Aunque la espartana habitación del edificio de la Rue La Bruyére había presenciado mucho sufrimiento, Silas dudaba de que hubiera algo que pudiera compararse a la angustia que en ese instante se apoderaba de su pálido cuerpo. «Me han engañado. Todo está perdido».
Le habían tendido una trampa. Los hermanos le habían mentido, habían preferido morir antes que revelar su verdadero secreto. Silas no se veía con fuerzas para llamar a El Maestro. No sólo había matado a las cuatro personas que sabían dónde estaba escondida la clave, sino que además había matado a la monja de Saint-Sulpice. «¡Aquella mujer trabajaba contra Dios! ¡Ultrajaba la obra del Opus Dei!».
Aquel último crimen había sido un impulso, y complicaba enormemente las cosas. El obispo Aringarosa había hecho la llamada que había logrado que lo dejaran entrar en Saint-Sulpice; ¿qué pensaría cuando descubriera que la monja estaba muerta? Aunque Silas la había dejado metida en la cama, la herida de la cabeza era muy visible. También había intentado disimular las losas rotas del suelo, pero aquel estropicio tampoco podía pasar desapercibido. Sabrían que ahí había estado alguien.
Silas había planeado refugiarse en el Opus Dei cuando su misión hubiera concluido. «El obispo Aringarosa me protegerá». No imaginaba una vida más feliz que la entregada a la meditación y a la oración, encerrado entre las cuatro paredes de la sede central de la Obra en Nueva York. No volvería a poner los pies en la calle. Todo lo que necesitaba estaba en el interior de aquel santuario. «Nadie me va a echar de menos». Pero Silas sabía que, por desgracia, alguien tan influyente como el obispo Aringarosa no podía desaparecer tan fácilmente.
«He puesto en peligro al obispo». Silas se quedó mirando el suelo, abstraído, y por su mente pasó la idea de quitarse la vida. Después de todo, había sido el obispo quien se la había salvado… en aquella pequeña sacristía española, quien lo había educado, quien le había dado sentido a su vida.
—Amigo mío —le había dicho—, tú naciste albino. No dejes que los demás se burlen de ti por ello. ¿Es que no entiendes que eso te convierte en alguien muy especial? ¿Acaso no sabes que el mismísimo Noé era albino?

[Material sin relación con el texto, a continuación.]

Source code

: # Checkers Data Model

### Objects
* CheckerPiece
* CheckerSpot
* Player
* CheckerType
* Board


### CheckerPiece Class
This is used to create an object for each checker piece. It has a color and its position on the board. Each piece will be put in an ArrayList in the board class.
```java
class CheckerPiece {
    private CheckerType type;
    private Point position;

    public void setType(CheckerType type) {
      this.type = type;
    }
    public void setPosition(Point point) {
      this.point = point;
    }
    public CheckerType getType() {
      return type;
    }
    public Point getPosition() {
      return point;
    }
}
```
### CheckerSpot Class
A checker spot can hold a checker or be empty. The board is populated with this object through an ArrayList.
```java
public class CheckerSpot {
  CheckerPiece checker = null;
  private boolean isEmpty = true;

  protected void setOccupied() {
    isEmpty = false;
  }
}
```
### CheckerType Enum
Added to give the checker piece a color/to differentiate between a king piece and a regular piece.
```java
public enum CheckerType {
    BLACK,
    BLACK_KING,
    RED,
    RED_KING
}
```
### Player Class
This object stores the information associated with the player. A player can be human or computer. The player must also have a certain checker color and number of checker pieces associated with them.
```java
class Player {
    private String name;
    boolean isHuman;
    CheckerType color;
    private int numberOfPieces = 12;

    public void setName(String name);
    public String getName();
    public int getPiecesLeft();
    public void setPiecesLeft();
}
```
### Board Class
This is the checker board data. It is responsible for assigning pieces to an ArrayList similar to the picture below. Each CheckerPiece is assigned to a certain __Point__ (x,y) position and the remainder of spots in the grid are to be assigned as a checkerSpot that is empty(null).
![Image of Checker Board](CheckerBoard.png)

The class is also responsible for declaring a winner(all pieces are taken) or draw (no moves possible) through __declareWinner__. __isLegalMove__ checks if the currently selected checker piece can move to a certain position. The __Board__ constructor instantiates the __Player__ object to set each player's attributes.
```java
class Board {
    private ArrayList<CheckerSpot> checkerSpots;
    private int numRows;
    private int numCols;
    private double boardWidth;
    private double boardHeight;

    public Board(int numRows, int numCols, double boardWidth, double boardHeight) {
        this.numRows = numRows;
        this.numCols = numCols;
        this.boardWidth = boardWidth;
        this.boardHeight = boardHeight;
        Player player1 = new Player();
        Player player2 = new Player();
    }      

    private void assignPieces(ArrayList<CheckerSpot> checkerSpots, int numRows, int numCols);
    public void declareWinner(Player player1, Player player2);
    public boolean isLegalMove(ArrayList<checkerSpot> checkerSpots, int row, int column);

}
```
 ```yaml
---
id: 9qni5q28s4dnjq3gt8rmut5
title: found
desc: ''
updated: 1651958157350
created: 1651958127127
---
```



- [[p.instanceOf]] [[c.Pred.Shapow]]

—¿Noé? ¿El del arca? —Silas nunca lo había oído.
Aringarosa sonrió.
—Pues sí. Noé el del arca. Albino. Igual que tú, tenía la piel blanca como la de un ángel. Piénsalo bien. Noé salvó la vida entera del planeta. Tú estás destinado a hacer grandes cosas, Silas. Si el Señor te ha liberado de tu cautiverio ha sido por algo. Has recibido la llamada. El Señor te necesita en su Obra.
Con el tiempo, Silas aprendió a verse a sí mismo bajo una nueva luz. «Soy puro. Soy hermoso. Como un ángel».
Sin embargo, en aquel momento, en la habitación de su residencia, era la voz decepcionada de su padre la que le susurraba desde el pasado.
—Tu es un désastre. Un spectre.
Arrodillándose sobre el suelo de madera, Silas elevó sus plegarias implorando el perdón. Luego, tras quitarse el hábito, fue de nuevo en busca del látigo.